What to produce: When you copy the entries, omit the images and keep every word as it is.

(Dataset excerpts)

:::

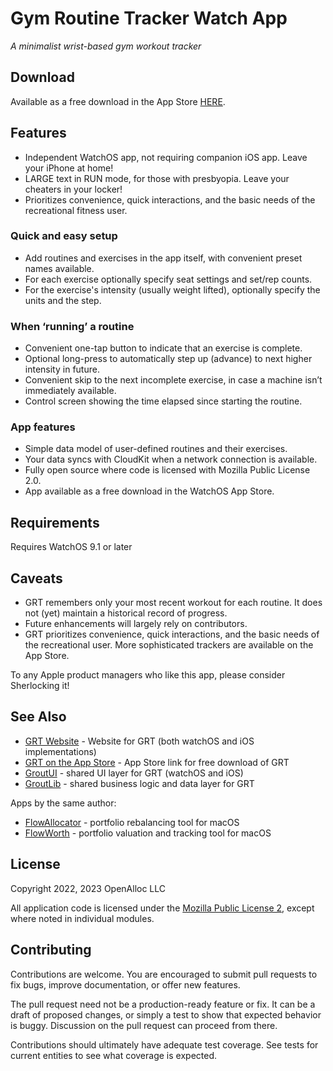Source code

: # Gym Routine Tracker Watch App

_A minimalist wrist-based gym workout tracker_

## Download

Available as a free download in the App Store [HERE](https://apps.apple.com/us/app/gym-routine-tracker/id6444747204).

## Features

- Independent WatchOS app, not requiring companion iOS app. Leave your iPhone at home!
- LARGE text in RUN mode, for those with presbyopia. Leave your cheaters in your locker!
- Prioritizes convenience, quick interactions, and the basic needs of the recreational fitness user.

### Quick and easy setup

- Add routines and exercises in the app itself, with convenient preset names available.
- For each exercise optionally specify seat settings and set/rep counts. 
- For the exercise's intensity (usually weight lifted), optionally specify the units and the step.

### When ‘running’ a routine

- Convenient one-tap button to indicate that an exercise is complete.
- Optional long-press to automatically step up (advance) to next higher intensity in future.
- Convenient skip to the next incomplete exercise, in case a machine isn’t immediately available.
- Control screen showing the time elapsed since starting the routine.

### App features

- Simple data model of user-defined routines and their exercises.
- Your data syncs with CloudKit when a network connection is available.
- Fully open source where code is licensed with Mozilla Public License 2.0.
- App available as a free download in the WatchOS App Store. 

## Requirements

Requires WatchOS 9.1 or later

## Caveats

- GRT remembers only your most recent workout for each routine. It does not (yet) maintain a historical record of progress.
- Future enhancements will largely rely on contributors.
- GRT prioritizes convenience, quick interactions, and the basic needs of the recreational user. More sophisticated trackers are available on the App Store.

To any Apple product managers who like this app, please consider Sherlocking it!

## See Also

* [GRT Website](https://gym-routine-tracker.github.io) - Website for GRT (both watchOS and iOS implementations)
* [GRT on the App Store](https://apps.apple.com/us/app/gym-routine-tracker/id6444747204) - App Store link for free download of GRT
* [GroutUI](https://github.com/gym-routine-tracker/GroutUI) - shared UI layer for GRT (watchOS and iOS)
* [GroutLib](https://github.com/gym-routine-tracker/GroutLib) - shared business logic and data layer for GRT

Apps by the same author:

* [FlowAllocator](https://openalloc.github.io/FlowAllocator/index.html) - portfolio rebalancing tool for macOS
* [FlowWorth](https://openalloc.github.io/FlowWorth/index.html) - portfolio valuation and tracking tool for macOS

## License

Copyright 2022, 2023 OpenAlloc LLC

All application code is licensed under the [Mozilla Public License 2](https://www.mozilla.org/en-US/MPL/2.0/), except where noted in individual modules.

## Contributing

Contributions are welcome. You are encouraged to submit pull requests to fix bugs, improve documentation, or offer new features. 

The pull request need not be a production-ready feature or fix. It can be a draft of proposed changes, or simply a test to show that expected behavior is buggy. Discussion on the pull request can proceed from there.

Contributions should ultimately have adequate test coverage. See tests for current entities to see what coverage is expected.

:::

Solution for this exercise:
Source code

: # Gym Routine Tracker Watch App

_A minimalist wrist-based gym workout tracker_

## Download

Available as a free download in the App Store [HERE](https://apps.apple.com/us/app/gym-routine-tracker/id6444747204).

## Features

- Independent WatchOS app, not requiring companion iOS app. Leave your iPhone at home!
- LARGE text in RUN mode, for those with presbyopia. Leave your cheaters in your locker!
- Prioritizes convenience, quick interactions, and the basic needs of the recreational fitness user.

### Quick and easy setup

- Add routines and exercises in the app itself, with convenient preset names available.
- For each exercise optionally specify seat settings and set/rep counts. 
- For the exercise's intensity (usually weight lifted), optionally specify the units and the step.

### When ‘running’ a routine

- Convenient one-tap button to indicate that an exercise is complete.
- Optional long-press to automatically step up (advance) to next higher intensity in future.
- Convenient skip to the next incomplete exercise, in case a machine isn’t immediately available.
- Control screen showing the time elapsed since starting the routine.

### App features

- Simple data model of user-defined routines and their exercises.
- Your data syncs with CloudKit when a network connection is available.
- Fully open source where code is licensed with Mozilla Public License 2.0.
- App available as a free download in the WatchOS App Store. 

## Requirements

Requires WatchOS 9.1 or later

## Caveats

- GRT remembers only your most recent workout for each routine. It does not (yet) maintain a historical record of progress.
- Future enhancements will largely rely on contributors.
- GRT prioritizes convenience, quick interactions, and the basic needs of the recreational user. More sophisticated trackers are available on the App Store.

To any Apple product managers who like this app, please consider Sherlocking it!

## See Also

* [GRT Website](https://gym-routine-tracker.github.io) - Website for GRT (both watchOS and iOS implementations)
* [GRT on the App Store](https://apps.apple.com/us/app/gym-routine-tracker/id6444747204) - App Store link for free download of GRT
* [GroutUI](https://github.com/gym-routine-tracker/GroutUI) - shared UI layer for GRT (watchOS and iOS)
* [GroutLib](https://github.com/gym-routine-tracker/GroutLib) - shared business logic and data layer for GRT

Apps by the same author:

* [FlowAllocator](https://openalloc.github.io/FlowAllocator/index.html) - portfolio rebalancing tool for macOS
* [FlowWorth](https://openalloc.github.io/FlowWorth/index.html) - portfolio valuation and tracking tool for macOS

## License

Copyright 2022, 2023 OpenAlloc LLC

All application code is licensed under the [Mozilla Public License 2](https://www.mozilla.org/en-US/MPL/2.0/), except where noted in individual modules.

## Contributing

Contributions are welcome. You are encouraged to submit pull requests to fix bugs, improve documentation, or offer new features. 

The pull request need not be a production-ready feature or fix. It can be a draft of proposed changes, or simply a test to show that expected behavior is buggy. Discussion on the pull request can proceed from there.

Contributions should ultimately have adequate test coverage. See tests for current entities to see what coverage is expected.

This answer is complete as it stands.